Dataframe from which to compute association measures.

dgts

Integer, number of digits for results; optional (default = 3).

includeNA

Character, passed to useNA parameter for table; default is "ifany"; other valid options are "no" and "always"

Details

The Goodman and Kruskal tau measure is an asymmetric association measure between two categorical variables, based on the extent to which variation in one variable can be explained by the other. This function returns an S3 object of class 'GKtauMatrix' that gives the number of levels for each variable on the diagonal of the matrix and the association between variables in the off-diagonal elements. Note that this matrix is generally NOT symmetric, in contrast to standard correlation matrices.

Value

An S3 object of class 'GKtauMatrix' consisting of a square matrix with one row and column for each column of the dataframe df. The structure of this matrix is:

  • row and column names are the names of the variables in the dataframe.

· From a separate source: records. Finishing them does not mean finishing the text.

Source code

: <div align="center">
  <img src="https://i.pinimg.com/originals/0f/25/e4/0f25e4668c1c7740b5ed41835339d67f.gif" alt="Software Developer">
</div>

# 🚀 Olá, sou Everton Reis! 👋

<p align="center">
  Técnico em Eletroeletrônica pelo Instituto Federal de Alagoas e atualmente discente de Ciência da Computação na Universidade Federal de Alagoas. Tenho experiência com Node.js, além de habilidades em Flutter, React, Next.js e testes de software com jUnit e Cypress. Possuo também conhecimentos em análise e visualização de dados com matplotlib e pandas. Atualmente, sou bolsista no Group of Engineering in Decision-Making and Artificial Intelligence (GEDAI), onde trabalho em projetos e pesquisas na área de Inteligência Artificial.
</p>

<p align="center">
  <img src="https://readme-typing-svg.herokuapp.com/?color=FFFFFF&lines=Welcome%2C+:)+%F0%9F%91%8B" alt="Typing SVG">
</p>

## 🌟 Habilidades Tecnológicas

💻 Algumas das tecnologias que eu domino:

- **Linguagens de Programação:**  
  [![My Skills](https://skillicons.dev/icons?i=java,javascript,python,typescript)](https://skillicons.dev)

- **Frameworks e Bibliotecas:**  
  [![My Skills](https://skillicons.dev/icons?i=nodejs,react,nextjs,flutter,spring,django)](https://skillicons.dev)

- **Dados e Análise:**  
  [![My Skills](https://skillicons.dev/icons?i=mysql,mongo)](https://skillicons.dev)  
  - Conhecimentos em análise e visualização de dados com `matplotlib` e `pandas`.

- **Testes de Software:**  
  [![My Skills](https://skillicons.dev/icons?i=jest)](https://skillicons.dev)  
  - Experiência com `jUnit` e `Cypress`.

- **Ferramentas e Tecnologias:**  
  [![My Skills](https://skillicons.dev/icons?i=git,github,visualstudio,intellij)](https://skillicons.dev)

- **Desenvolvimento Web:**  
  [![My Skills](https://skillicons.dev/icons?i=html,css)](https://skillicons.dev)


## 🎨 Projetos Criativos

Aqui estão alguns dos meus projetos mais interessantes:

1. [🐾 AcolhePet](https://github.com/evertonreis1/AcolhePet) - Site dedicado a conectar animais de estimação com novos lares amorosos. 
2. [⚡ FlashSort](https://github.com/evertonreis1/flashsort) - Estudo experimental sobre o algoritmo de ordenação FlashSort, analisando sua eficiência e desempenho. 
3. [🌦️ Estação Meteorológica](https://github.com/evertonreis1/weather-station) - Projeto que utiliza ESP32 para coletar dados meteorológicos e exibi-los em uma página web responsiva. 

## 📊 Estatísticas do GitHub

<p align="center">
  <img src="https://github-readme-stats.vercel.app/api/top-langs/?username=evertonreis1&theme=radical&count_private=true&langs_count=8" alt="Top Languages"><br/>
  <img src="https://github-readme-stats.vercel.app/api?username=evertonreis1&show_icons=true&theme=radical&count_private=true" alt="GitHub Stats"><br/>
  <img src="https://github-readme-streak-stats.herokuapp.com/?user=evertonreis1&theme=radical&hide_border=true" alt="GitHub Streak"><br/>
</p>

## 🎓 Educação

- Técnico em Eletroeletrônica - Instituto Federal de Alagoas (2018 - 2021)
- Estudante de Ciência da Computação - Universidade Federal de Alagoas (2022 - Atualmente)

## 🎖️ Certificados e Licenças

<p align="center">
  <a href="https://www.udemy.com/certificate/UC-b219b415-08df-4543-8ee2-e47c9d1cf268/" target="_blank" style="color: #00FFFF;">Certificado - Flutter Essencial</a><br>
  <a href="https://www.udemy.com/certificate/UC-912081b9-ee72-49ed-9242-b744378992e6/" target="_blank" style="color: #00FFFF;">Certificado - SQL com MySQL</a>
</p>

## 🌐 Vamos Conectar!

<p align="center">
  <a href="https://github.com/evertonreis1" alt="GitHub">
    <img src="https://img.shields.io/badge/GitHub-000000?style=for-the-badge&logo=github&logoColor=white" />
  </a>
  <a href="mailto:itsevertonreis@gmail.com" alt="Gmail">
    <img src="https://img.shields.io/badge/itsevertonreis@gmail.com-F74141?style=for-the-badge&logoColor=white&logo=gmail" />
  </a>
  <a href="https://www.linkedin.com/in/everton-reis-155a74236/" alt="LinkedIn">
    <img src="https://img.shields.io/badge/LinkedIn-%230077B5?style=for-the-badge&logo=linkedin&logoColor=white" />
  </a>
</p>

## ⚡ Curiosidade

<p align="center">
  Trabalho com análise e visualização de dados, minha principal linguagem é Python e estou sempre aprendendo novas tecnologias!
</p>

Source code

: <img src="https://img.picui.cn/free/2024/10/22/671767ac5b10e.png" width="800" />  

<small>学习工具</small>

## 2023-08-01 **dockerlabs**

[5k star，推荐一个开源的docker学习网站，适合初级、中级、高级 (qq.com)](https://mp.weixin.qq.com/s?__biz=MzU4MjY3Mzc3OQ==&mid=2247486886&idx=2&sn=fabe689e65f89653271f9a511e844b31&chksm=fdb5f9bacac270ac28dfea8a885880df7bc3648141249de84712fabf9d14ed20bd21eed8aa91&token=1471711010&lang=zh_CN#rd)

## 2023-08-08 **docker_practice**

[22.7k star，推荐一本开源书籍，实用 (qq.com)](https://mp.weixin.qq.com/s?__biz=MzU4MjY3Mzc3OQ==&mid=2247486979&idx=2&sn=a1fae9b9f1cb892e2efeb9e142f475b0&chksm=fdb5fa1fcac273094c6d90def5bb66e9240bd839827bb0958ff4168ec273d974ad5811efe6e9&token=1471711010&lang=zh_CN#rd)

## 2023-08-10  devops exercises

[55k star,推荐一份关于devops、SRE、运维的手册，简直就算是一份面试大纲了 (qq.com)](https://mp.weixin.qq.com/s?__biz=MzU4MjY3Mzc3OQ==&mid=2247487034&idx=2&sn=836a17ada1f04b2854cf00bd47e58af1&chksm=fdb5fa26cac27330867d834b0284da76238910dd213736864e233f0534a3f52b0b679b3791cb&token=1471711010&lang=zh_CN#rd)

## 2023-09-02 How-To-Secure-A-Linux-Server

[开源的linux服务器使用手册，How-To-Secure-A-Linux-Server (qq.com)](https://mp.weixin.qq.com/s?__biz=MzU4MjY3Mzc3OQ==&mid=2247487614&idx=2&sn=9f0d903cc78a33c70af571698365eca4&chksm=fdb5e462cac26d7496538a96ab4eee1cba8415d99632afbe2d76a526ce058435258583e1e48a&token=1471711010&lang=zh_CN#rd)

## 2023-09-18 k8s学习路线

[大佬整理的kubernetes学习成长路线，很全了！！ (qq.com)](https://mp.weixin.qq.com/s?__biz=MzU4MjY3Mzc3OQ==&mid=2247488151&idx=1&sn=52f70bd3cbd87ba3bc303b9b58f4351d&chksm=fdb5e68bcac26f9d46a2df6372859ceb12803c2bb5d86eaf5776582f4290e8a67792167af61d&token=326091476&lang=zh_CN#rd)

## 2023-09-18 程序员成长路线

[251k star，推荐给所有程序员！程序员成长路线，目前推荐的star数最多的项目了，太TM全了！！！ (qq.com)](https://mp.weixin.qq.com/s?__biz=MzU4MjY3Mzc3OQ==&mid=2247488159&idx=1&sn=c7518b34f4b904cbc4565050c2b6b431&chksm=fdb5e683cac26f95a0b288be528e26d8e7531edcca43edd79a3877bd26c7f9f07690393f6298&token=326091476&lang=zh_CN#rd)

  • the diagonal matrix element contains the number of unique levels for the corresponding variable.

  • off-diagonal matrix elements contain the forward Goodman-Kruskal tau association from the variable listed in the row names to the variable listed in the column names.

Author(s)

Ron Pearson


GoodmanKruskal: The Goodman and Kruskal tau measure

Description

Association analysis between categorical variables using the Goodman and Kruskal tau measure


Group a numerical variable into an n-level factor

Description

GroupNumeric converts a numerical variable x into a factor variable with n groups for categorical association analysis.

Usage

GroupNumeric(
  x,
  n = NULL,
  groupNames = NULL,
  orderedFactor = FALSE,
  style = "quantile",
  ...
)

Arguments

x

Numeric vector to be grouped.

n

Integer number of groups; if NULL (the default), the number of groups will be inferred from the groupNames parameter.

groupNames

Character vector of names for the levels of the factor variable created; if NULL (the default), the default names from R's cut function will be used.

orderedFactor

Logical, specifying whether the factor returned is ordered or not; default is FALSE.

style

Character string, passed to the classIntervals function from the classInt package as its style parameter (see help file for the classInterval function for details); default is "quantile".

...

Optional parameters passed to the classIntervals function from the classInt package.

Details

This function uses the classIntervals function from the classInt package to compute the breakpoints that define the groups. The style parameter is passed to the classIntervals function to specify the grouping method. Note that some methods may return a different number of groups than that requested via the n parameter. If groupNames is specified consistently with n, this different number of returned groups will cause an error. The recommended approach in this case is to either change the style parameter or to re-run without groupNames specified.

Value

Factor variable with n distinct levels, named according to groupNames (if specified).

Author(s)

Ron Pearson


Plot method for DataRobot S3 objects of class GKtauMatrix

Description

Method for R's generic plot function for DataRobot S3 objects of class GKtauMatrix. This function generates an array of Goodman-Kruskal tau association measures as described under Details. Note that, in general, this matrix is asymmetric.

Usage

## S3 method for class 'GKtauMatrix'
plot(
  x,
  y,
  colorPlot = TRUE,
  corrColors = NULL,
  backgroundColor = "gray",
  diagColor = "black",
  diagSize = 1,
  ...
)

Arguments

x

S3 object of class GKtauMatrix to be plotted.

y

Not used; included for conformance with plot() generic function parameter requirements.

colorPlot

Logical variable indicating whether to generate a color plot (the default, for colorPlot = TRUE) or a black-and-white plot.

corrColors

Character vector giving the color names for the correlation values printed on the plot; default value is NULL, causing rainbow(n) to be used, where n is the number of rows and columns in the matrix x.

backgroundColor

Character variable naming the background color used for the correlation ellipses in the plot.

diagColor

Character variable naming the color of the text used to display the number of levels per variable along the diagonal of the correlation matrix plot.

diagSize

Numeric scale factor to adjust the text size for the number of levels displayed on the diagonal of the plot array.

...

Not used; included for conformance with plot() generic function parameter requirements.

Details

This function calls the corrplot function from the corrplot package to generate an array of correlation plots from the matrix of Goodman-Kruskal tau measures returned by the GKtauDataframe function. The off-diagonal elements of this array contain ellipses whose shape is determined by the corresponding tau value, and the diagonal elements display the number of unique levels for each variable in the plot.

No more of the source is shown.